As you may be aware, the market was shaken by recent events surrounding Stream Finance and its yield strategy xUSD, which announced a $93 million loss last week and subsequently halted all withdrawals. Among other things, this event had an immediate and severe domino effect on Elixir, which had significant exposure to Stream. The loss of this backing caused Elixir’s deUSD stablecoin to de-peg and collapse, evaporating liquidity across the ecosystem and preventing withdrawals on underlying Morpho vaults, impacting a number of players in the space.

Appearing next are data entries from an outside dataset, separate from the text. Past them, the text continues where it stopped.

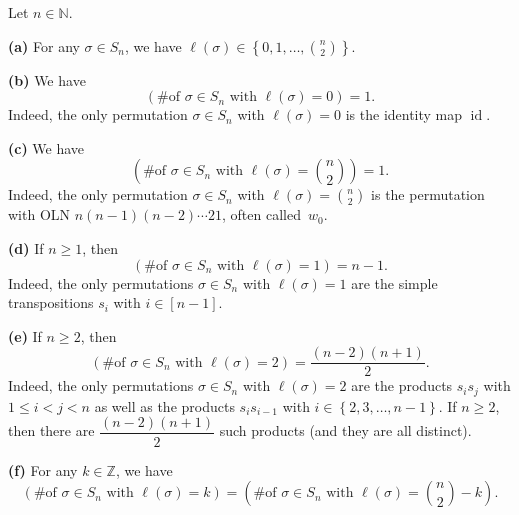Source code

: \begin{proposition}
\label{prop.perm.lengths-k-small-k}
\leantarget
\leanok
Let $n\in\mathbb{N}$. \medskip

\textbf{(a)} For any $\sigma\in S_{n}$, we have $\ell\left(\sigma\right)
\in\left\{0,1,\ldots,\binom{n}{2}\right\}$.
\leanok
\medskip

\textbf{(b)} We have
\[
\left(\text{\# of }\sigma\in S_{n}\text{ with }\ell\left(\sigma\right)
=0\right) = 1.
\]
Indeed, the only permutation $\sigma\in S_{n}$ with $\ell\left(
\sigma\right)=0$ is the identity map $\operatorname{id}$.
\leanok
\medskip

\textbf{(c)} We have
\[
\left(\text{\# of }\sigma\in S_{n}\text{ with }\ell\left(\sigma\right)
=\binom{n}{2}\right) = 1.
\]
Indeed, the only permutation $\sigma\in S_{n}$ with $\ell\left(
\sigma\right)=\binom{n}{2}$ is the permutation with OLN $n\left(
n-1\right)\left(n-2\right)\cdots21$, often called~$w_{0}$.
\leanok
\medskip

\textbf{(d)} If $n\geq1$, then
\[
\left(\text{\# of }\sigma\in S_{n}\text{ with }\ell\left(\sigma\right)
=1\right) = n-1.
\]
Indeed, the only permutations $\sigma\in S_{n}$ with $\ell\left(
\sigma\right)=1$ are the simple transpositions $s_{i}$ with $i\in\left[
n-1\right]$.
\leanok
\medskip

\textbf{(e)} If $n\geq2$, then
\[
\left(\text{\# of }\sigma\in S_{n}\text{ with }\ell\left(\sigma\right)
=2\right) = \dfrac{\left(n-2\right)\left(n+1\right)}{2}.
\]
Indeed, the only permutations $\sigma\in S_{n}$ with $\ell\left(
\sigma\right)=2$ are the products $s_{i}s_{j}$ with $1\leq i<j<n$ as well as
the products $s_{i}s_{i-1}$ with $i\in\left\{2,3,\ldots,n-1\right\}$. If
$n\geq2$, then there are $\dfrac{\left(n-2\right)\left(n+1\right)}{2}$
such products (and they are all distinct).
\leanok
\medskip

\textbf{(f)} For any $k\in\mathbb{Z}$, we have
\[
\left(\text{\# of }\sigma\in S_{n}\text{ with }\ell\left(\sigma\right)
=k\right) = \left(\text{\# of }\sigma\in S_{n}\text{ with }\ell\left(
\sigma\right)=\binom{n}{2}-k\right).
\]
\leanok
\end{proposition}

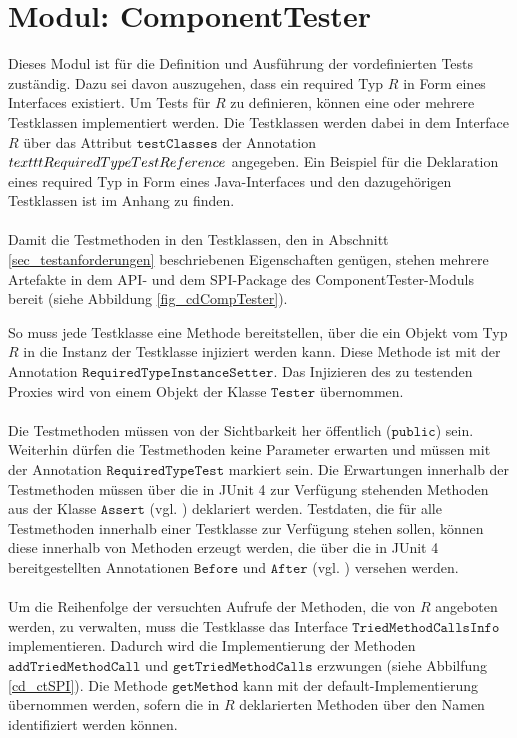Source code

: \section{Modul: ComponentTester}
Dieses Modul ist für die Definition und Ausführung der vordefinierten Tests zuständig. Dazu sei davon auszugehen, dass ein required Typ $R$ in Form eines Interfaces existiert. Um Tests für $R$ zu definieren, können eine oder mehrere Testklassen implementiert werden. Die Testklassen werden dabei in dem Interface $R$ über das Attribut $\texttt{testClasses}$ der Annotation $\\texttt{RequiredTypeTestReference}$ angegeben. Ein Beispiel für die Deklaration eines required Typ in Form eines Java-Interfaces und den dazugehörigen Testklassen ist im Anhang zu finden.
\\\\
Damit die Testmethoden in den Testklassen, den in Abschnitt \ref{sec_testanforderungen} beschriebenen Eigenschaften genügen, stehen mehrere Artefakte in dem API- und dem SPI-Package des ComponentTester-Moduls bereit (siehe Abbildung \ref{fig_cdCompTester}).
\begin{figure}

\end{figure}\label{fig_cdCompTester}
\noindent
So muss jede Testklasse eine Methode bereitstellen, über die ein Objekt vom Typ $R$ in die Instanz der Testklasse injiziert werden kann. Diese Methode ist mit der Annotation $\texttt{RequiredTypeInstanceSetter}$. Das Injizieren des zu testenden Proxies wird von einem Objekt der Klasse $\texttt{Tester}$ übernommen.
\\\\
Die Testmethoden müssen von der Sichtbarkeit her öffentlich ($\texttt{public}$) sein. Weiterhin dürfen die Testmethoden keine Parameter erwarten und müssen mit der Annotation $\texttt{RequiredTypeTest}$ markiert sein. Die Erwartungen innerhalb der Testmethoden müssen über die in JUnit 4 zur Verfügung stehenden Methoden aus der Klasse $\texttt{Assert}$ (vgl. \cite{junit_api}) deklariert werden. Testdaten, die für alle Testmethoden innerhalb einer Testklasse zur Verfügung stehen sollen, können diese innerhalb von Methoden erzeugt werden, die über die in JUnit 4 bereitgestellten Annotationen $\texttt{Before}$ und $\texttt{After}$ (vgl. \cite{junit_api}) versehen werden.
\\\\
Um die Reihenfolge der versuchten Aufrufe der Methoden, die von $R$ angeboten werden, zu verwalten, muss die Testklasse das Interface $\texttt{TriedMethodCallsInfo}$ implementieren. Dadurch wird die Implementierung der Methoden $\texttt{addTriedMethodCall}$ und $\texttt{getTriedMethodCalls}$ erzwungen (siehe Abbilfung \ref{cd_ctSPI}). Die Methode $\texttt{getMethod}$ kann mit der default-Implementierung übernommen werden, sofern die in $R$ deklarierten Methoden über den Namen identifiziert werden können.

Our vaults had zero direct exposure to xUSD, nor did we have exposure to any Morpho markets where xUSD was used as collateral. The primary knock-on effect we have been monitoring is with Elixir’s deUSD, as Elixir (the entity) has lending exposure to Stream. Due to the uncertainty surrounding Elixir’s exposure to Stream, the sdeUSD market on Morpho became illiquid, with all supply being borrowed. The Avantgarde USDC Morpho vault had a ~2% position, allocated to lending USDC to the sdeUSD market on Morpho. Due to our internal risk management framework and portfolio constraints at each allocation layer, the lookthrough exposure to the affected Morpho market was limited to ~1% in the DeFi Yield Vault where the DAO is invested.

To prevent the position from growing as it accrues an exponential amount of interest and protect against further impact, we redeemed the liquid ~98% of the vault’s assets from this specific Morpho vault to segregate the funds while leaving the distressed 2% exposure to the sdeUSD market contained within the Morpho vault contract. That 98% liquid component has been moved to Aave as a temporary, defensive measure where they are currently earning a safe baseline yield, pending redeployment into the new, upgraded Morpho v2 vaults which we had already been in the process of building a migration plan for.

Segregating the funds ensures that all future on-chain accounting for the main, healthy portion of the vault is accurate and, importantly, enables the DAO to retain their full claim on any potential recovery value from the isolated 2% position. The resolution of the sdeUSD position remains unclear. If the loan is repaid (the 2% exposure), there is potential upside as Stream’s debt grows (currently accruing a yield north of 200% APR), though this recovery remains highly uncertain.

We will continue to monitor the situation and will update the DAO if any recovery becomes possible. Thank you for your continued trust in us, we are proud to be serving the Gitcoin community.